_Task goal_
Look through the entries for the string "odata", and copy each line that holds it.

Saved data entries:

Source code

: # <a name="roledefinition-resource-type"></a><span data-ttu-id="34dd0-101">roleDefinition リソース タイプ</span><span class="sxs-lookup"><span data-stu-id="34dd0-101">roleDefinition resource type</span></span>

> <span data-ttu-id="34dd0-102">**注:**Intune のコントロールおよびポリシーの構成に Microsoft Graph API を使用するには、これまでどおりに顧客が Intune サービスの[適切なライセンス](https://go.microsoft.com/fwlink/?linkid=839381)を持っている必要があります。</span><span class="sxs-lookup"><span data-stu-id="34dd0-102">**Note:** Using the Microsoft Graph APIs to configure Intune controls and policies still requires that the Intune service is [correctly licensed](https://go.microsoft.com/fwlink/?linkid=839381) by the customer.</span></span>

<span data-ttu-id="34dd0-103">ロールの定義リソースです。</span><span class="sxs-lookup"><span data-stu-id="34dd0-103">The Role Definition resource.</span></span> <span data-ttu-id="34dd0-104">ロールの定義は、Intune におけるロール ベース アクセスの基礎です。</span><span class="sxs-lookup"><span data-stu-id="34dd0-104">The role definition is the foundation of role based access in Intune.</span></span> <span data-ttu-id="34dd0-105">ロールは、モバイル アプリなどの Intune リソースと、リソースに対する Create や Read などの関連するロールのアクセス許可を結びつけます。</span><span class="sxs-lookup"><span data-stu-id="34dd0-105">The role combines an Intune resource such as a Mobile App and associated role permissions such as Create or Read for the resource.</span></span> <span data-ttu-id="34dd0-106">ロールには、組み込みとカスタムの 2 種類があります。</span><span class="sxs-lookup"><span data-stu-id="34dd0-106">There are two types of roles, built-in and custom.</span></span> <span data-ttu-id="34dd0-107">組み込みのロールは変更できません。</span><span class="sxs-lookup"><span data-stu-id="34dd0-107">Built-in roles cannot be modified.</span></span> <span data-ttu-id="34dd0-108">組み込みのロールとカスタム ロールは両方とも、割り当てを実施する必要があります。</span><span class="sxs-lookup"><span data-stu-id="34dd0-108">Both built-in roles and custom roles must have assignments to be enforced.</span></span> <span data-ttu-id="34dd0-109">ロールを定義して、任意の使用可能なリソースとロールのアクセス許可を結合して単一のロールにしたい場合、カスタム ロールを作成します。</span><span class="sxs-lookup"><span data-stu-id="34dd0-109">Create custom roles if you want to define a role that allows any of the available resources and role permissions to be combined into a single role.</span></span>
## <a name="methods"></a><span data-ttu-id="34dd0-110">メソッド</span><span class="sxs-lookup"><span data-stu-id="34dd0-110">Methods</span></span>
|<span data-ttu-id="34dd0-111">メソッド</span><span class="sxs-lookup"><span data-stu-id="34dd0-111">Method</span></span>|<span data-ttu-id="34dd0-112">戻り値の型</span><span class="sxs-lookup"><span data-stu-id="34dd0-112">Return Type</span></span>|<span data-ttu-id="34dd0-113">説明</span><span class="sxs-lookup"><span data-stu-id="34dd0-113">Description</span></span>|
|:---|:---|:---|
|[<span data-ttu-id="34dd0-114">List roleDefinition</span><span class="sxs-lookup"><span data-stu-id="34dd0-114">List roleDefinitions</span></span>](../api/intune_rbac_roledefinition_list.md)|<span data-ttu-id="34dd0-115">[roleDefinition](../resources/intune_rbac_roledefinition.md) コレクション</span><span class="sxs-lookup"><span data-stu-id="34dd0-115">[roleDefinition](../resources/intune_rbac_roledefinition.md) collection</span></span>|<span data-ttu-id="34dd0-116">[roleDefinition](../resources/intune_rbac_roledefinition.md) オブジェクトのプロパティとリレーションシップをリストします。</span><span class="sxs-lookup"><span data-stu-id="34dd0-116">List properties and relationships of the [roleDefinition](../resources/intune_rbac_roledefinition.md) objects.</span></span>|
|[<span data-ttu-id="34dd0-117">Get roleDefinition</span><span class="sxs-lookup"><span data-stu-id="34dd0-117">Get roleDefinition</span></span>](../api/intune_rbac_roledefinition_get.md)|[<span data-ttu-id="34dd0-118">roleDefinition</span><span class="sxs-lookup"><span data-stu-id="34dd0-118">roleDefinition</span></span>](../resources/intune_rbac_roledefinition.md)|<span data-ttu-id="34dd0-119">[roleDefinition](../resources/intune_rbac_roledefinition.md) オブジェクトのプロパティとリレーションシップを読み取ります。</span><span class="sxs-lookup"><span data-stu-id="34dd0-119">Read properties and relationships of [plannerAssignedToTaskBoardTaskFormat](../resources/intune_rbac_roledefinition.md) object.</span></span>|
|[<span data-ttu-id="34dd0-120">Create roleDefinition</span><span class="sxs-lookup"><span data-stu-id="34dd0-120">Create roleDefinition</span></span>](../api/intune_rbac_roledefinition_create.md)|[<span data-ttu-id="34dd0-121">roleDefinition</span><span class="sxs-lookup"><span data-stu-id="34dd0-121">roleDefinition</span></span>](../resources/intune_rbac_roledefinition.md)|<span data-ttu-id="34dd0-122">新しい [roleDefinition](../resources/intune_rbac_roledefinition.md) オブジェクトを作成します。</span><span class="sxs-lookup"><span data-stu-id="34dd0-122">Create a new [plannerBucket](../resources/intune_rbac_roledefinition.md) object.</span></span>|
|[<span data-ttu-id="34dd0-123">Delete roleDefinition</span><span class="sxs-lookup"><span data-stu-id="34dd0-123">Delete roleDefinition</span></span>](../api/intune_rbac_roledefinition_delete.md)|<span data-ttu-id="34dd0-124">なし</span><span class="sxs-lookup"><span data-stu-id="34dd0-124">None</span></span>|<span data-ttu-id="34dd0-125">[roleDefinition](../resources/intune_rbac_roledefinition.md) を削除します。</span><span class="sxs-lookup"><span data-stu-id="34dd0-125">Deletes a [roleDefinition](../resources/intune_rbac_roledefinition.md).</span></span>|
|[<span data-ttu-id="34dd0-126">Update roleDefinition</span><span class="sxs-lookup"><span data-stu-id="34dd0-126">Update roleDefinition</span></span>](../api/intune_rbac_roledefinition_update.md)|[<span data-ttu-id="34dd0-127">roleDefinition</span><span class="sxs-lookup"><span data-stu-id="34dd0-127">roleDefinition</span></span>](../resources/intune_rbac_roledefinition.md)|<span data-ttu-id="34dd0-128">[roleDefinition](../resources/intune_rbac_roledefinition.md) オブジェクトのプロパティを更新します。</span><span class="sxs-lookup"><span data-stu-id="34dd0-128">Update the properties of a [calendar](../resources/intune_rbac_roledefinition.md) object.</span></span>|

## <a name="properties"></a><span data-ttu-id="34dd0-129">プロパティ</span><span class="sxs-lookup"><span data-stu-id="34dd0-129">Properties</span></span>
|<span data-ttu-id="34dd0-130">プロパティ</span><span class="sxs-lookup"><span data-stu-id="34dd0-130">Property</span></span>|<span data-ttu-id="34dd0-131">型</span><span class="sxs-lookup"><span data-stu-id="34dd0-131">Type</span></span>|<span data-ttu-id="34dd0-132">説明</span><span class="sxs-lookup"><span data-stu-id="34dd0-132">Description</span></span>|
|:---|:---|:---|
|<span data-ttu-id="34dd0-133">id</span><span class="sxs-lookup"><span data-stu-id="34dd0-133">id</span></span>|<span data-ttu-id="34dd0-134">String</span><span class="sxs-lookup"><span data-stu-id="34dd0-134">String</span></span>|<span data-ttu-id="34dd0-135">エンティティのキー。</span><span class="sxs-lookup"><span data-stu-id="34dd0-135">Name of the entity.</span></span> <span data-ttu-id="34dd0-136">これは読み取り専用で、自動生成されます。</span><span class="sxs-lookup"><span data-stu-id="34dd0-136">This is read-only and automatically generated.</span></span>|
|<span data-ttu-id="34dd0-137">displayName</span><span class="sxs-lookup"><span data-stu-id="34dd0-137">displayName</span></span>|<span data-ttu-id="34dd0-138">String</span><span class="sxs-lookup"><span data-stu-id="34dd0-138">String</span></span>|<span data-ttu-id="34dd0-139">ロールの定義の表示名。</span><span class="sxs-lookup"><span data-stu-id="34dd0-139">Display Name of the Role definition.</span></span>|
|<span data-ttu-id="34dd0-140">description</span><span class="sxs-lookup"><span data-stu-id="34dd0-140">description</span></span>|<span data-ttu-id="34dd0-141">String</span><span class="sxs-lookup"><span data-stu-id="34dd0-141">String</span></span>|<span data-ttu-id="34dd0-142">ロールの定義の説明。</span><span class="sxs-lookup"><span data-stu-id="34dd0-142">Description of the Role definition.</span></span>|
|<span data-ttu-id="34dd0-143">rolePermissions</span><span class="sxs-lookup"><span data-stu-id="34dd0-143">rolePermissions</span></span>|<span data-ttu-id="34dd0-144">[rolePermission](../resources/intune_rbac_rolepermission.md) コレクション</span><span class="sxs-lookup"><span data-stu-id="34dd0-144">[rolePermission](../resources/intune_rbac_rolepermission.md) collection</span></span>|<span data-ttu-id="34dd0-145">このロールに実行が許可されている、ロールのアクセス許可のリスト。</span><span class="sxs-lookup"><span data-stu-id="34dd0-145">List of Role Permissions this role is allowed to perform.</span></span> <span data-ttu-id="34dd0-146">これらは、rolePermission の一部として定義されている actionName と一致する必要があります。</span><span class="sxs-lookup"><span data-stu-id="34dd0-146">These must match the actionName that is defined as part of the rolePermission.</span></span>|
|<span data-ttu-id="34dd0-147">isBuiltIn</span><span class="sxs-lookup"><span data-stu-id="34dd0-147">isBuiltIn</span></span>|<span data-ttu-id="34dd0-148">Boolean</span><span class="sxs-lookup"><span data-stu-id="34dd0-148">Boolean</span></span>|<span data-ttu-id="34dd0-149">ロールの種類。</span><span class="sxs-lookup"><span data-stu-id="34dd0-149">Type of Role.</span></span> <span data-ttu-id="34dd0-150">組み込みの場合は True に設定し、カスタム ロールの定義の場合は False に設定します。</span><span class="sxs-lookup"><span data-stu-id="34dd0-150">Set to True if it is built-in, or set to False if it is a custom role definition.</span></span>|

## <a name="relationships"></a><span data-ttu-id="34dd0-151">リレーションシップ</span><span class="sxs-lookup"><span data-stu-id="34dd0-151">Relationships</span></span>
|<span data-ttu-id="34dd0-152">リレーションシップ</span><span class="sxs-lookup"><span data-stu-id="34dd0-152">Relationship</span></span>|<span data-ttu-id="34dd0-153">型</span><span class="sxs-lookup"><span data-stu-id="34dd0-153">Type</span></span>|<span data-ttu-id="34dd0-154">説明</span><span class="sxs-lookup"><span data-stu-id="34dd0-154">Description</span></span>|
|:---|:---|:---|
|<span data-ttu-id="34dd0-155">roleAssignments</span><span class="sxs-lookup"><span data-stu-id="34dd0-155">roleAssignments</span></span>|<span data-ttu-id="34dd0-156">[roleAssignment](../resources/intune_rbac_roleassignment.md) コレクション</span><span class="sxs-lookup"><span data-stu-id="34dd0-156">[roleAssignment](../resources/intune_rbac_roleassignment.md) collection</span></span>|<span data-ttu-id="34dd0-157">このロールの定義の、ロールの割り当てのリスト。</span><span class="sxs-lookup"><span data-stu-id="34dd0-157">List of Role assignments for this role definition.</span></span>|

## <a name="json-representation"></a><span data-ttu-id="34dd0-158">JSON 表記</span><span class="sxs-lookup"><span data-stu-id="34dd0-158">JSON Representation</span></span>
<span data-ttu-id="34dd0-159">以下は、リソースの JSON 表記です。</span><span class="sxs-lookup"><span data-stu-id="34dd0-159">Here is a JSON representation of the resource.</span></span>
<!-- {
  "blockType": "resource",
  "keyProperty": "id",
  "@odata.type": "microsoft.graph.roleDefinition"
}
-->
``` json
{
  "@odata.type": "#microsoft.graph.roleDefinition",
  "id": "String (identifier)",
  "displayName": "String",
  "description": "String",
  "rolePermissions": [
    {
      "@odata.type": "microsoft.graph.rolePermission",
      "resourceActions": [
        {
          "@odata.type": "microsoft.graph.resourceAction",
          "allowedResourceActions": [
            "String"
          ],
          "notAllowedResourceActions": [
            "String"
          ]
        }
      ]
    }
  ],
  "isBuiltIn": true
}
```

_Completed exercise_
  "@odata.type": "microsoft.graph.roleDefinition"
  "@odata.type": "#microsoft.graph.roleDefinition",
      "@odata.type": "microsoft.graph.rolePermission",
          "@odata.type": "microsoft.graph.resourceAction",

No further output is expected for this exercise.